WHAT!!! You found them on sale?


----------



## szyzk (Nov 27, 2010)

Jenady said:


> WHAT!!! You found them on sale?


Man, you guys drive a hard bargain. $35.50 is my final offer.

Wait.

$37.09...

Is there a Guten Cala LE?


----------



## Coop D (Oct 19, 2008)

szyzk said:


> Man, you guys drive a hard bargain. $35.50 is my final offer.
> 
> Wait.
> 
> ...


Well since Guten's are already LE's, what would it then be called????:gossip:


----------



## szyzk (Nov 27, 2010)

Coop D said:


> Well since Guten's are already LE's, what would it then be called????:gossip:


With apologies to Tritones...

Guten Cala LE LE: Guten Calamity

or...

Guten Cala 2: Electric Boogaloo


----------



## Tritones (Jun 23, 2010)

Coop D said:


> Well since Guten's are already LE's, what would it then be called????:gossip:


Gurkha Cala.

Which reminds me - I hear rumblings of a new Rocky Patel Guten Cala Knockoff Vintage Second coming out soon.
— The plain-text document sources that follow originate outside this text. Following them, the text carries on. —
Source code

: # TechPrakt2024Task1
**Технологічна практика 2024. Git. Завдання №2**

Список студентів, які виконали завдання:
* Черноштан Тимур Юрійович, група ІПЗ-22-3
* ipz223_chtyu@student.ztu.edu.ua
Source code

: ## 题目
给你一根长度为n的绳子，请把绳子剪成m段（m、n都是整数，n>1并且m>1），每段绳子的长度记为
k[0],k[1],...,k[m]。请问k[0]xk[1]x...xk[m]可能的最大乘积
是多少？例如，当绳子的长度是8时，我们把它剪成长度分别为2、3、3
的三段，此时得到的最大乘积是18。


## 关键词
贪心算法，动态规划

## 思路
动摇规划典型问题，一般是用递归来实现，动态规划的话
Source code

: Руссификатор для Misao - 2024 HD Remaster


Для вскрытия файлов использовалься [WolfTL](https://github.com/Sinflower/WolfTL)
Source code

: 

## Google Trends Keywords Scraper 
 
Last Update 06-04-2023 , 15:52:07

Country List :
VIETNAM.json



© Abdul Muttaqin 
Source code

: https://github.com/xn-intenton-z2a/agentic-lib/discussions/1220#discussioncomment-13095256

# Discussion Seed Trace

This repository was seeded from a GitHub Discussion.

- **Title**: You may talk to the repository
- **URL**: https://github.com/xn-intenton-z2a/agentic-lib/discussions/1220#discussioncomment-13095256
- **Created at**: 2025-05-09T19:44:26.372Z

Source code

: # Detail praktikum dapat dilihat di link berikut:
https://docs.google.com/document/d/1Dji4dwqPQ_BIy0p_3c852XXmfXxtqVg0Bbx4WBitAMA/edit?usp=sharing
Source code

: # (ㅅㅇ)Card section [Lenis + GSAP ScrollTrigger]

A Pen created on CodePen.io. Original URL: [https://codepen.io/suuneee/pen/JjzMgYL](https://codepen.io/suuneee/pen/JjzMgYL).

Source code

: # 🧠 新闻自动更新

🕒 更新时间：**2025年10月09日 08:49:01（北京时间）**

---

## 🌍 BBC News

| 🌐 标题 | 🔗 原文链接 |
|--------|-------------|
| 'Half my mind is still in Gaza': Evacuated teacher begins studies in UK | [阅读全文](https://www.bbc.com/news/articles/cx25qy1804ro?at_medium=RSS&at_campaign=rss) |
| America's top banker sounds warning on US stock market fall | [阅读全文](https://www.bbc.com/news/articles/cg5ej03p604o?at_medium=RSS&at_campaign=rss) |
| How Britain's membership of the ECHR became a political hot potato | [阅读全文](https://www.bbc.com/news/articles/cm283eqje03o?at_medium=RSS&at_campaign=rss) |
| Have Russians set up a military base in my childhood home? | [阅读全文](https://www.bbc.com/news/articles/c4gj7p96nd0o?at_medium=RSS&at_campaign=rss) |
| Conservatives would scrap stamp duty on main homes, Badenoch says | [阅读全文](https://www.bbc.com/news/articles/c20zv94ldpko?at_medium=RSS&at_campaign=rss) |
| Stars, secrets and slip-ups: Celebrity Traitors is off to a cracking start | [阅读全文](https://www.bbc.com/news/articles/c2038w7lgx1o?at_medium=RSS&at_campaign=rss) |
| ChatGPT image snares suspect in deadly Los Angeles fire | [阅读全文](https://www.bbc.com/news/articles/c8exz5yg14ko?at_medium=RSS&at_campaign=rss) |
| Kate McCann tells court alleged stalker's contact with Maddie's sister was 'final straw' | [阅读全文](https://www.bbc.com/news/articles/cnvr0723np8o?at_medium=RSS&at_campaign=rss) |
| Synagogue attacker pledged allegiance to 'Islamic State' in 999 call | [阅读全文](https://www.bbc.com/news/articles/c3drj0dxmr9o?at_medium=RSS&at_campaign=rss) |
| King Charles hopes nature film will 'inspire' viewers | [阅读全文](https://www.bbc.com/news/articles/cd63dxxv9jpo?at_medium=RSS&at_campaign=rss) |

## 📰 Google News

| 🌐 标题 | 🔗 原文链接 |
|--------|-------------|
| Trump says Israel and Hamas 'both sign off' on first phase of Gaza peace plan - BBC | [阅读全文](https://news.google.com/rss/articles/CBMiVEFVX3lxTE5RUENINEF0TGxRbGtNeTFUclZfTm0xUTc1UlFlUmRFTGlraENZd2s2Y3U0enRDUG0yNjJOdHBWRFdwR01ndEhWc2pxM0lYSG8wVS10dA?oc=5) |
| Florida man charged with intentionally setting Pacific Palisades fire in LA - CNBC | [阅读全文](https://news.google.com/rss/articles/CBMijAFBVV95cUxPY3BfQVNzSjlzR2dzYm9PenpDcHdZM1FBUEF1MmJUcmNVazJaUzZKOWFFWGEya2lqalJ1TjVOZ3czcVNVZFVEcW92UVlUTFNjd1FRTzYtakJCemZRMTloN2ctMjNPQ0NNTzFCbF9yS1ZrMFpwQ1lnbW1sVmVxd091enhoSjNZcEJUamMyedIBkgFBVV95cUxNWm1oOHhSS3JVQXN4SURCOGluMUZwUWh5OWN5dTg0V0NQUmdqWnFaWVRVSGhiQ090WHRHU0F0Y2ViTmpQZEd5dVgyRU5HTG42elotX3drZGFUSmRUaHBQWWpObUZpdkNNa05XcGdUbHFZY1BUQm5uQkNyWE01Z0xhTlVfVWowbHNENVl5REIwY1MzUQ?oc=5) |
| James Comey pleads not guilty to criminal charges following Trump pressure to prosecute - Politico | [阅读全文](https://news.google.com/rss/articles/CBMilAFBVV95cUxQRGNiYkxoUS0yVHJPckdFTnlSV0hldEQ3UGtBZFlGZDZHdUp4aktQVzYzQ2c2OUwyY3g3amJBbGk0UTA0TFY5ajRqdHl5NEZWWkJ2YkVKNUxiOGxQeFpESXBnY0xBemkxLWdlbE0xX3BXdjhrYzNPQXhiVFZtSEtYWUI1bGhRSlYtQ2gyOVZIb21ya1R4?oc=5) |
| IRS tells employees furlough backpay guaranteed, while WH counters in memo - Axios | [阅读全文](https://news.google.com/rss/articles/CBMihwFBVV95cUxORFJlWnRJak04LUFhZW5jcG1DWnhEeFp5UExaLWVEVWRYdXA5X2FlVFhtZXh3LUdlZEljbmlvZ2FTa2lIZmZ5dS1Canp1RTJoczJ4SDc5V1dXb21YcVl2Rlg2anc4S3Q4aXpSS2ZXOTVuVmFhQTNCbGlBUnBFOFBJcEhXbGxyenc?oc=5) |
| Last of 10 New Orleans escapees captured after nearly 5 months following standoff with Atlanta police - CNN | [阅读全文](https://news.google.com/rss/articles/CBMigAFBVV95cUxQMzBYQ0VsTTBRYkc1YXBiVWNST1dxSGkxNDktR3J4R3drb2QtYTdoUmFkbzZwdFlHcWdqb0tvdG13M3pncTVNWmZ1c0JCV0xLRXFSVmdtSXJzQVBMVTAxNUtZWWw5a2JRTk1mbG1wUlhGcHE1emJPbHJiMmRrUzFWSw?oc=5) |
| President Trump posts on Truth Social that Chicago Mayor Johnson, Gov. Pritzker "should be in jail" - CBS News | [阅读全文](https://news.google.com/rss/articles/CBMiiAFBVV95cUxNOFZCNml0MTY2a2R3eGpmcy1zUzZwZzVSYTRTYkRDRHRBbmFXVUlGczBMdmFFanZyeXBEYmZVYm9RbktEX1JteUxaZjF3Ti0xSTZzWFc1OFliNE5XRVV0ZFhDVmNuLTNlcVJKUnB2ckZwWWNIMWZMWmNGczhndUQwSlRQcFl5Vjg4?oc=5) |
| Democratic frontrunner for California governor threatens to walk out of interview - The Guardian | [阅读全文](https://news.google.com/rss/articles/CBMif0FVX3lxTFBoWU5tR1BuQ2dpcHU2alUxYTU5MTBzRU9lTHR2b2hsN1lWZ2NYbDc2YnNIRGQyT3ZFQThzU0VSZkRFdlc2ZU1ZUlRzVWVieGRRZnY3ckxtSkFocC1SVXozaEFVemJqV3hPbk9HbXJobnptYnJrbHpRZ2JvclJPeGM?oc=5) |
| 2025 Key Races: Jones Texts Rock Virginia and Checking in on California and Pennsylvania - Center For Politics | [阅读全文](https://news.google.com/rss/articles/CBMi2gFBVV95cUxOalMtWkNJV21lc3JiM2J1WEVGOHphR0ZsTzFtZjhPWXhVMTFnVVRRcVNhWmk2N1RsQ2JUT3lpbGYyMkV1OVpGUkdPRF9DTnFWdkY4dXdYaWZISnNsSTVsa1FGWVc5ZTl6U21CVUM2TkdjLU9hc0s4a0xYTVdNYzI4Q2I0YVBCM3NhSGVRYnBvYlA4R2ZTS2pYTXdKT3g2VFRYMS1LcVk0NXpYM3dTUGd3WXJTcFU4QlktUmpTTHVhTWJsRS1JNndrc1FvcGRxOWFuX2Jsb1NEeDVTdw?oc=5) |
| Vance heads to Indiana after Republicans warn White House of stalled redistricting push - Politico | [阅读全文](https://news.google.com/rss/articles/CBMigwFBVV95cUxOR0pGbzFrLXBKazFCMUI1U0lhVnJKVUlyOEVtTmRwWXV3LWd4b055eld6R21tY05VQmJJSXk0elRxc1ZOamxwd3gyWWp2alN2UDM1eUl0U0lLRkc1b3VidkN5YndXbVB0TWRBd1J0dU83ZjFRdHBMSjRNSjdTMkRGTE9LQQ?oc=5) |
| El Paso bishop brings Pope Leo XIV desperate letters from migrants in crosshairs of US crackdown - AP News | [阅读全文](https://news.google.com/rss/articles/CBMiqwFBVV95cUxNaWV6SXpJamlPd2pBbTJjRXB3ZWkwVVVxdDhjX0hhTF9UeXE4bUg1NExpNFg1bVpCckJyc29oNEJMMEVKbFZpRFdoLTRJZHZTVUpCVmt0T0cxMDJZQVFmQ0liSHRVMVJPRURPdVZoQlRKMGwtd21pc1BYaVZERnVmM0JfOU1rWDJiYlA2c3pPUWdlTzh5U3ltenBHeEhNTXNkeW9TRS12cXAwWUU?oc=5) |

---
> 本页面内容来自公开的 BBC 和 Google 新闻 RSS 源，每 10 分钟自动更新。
Opening on Broadway this Fall:
_*Guten Calamania!*_ - it's not Guten Cala, but an incredible simulation.


----------



## szyzk (Nov 27, 2010)

Tritones said:


> Which reminds me - I hear rumblings of a new *Famous Exclusive* Rocky Patel Guten Cala Knockoff Vintage* Factory* Second *Maduro* coming out soon.


Fixed for you.

I think they can only fit "FERPGCKVFSM" on the label.


----------



## Tritones (Jun 23, 2010)

szyzk said:


> Fixed for you.
> 
> I think they can only fit "FERPGCKVFSM" on the label.


You're probably right - you herf with Rocky at least 10 times more often than I do. :mrgreen:


----------



## szyzk (Nov 27, 2010)

Tritones said:


> You're probably right - you herf with Rocky at least 10 times more often than I do. :mrgreen:


10 x 0 = ?

Puff math, don't fail me now!


----------



## Tritones (Jun 23, 2010)

szyzk said:


> 10 x 0 = ?
> 
> Puff math, don't fail me now!


I presume you have herfed with him at least 0 times ...


----------



## szyzk (Nov 27, 2010)

Tritones said:


> I presume you have herfed with him at least 0 times ...


At least.


----------



## Tritones (Jun 23, 2010)

Tritones said:


> I presume you have herfed with him at least 0 times ...





szyzk said:


> At least.


And I have herfed with 1/10th of that number of times.


----------



## szyzk (Nov 27, 2010)

Tritones said:


> And I have herfed with 1/10th of that number of times.


-3, I think.

Math is hard.

Edit: Or, it could be written this way - "I have herfed with Rocky so few times that it has negated a few of the non-Rocky (Rockyless?) herfs I have attended."


----------



## [email protected] (Apr 4, 2011)

Tritones said:


> Which, of course, begs the question, why the hell are you saying "Guten Cala" out loud????


Sometimes I like to say certain words out loud, and think about how they actually _sound_ when spoken. Just yesterday, I read the word "drawers", and was captivated by how it's pronounced ("drors") versus how it is spelled ("draw-ers"). I even describe certain words as "fun."

Does this make me crazy? Because if not, it certainly makes me sound like Rain Man.



Jenady said:


> "Guten Cala" should *never* be spoken out loud!


*Guten Ca-la.....GUTEN CA-LA!!!!*


----------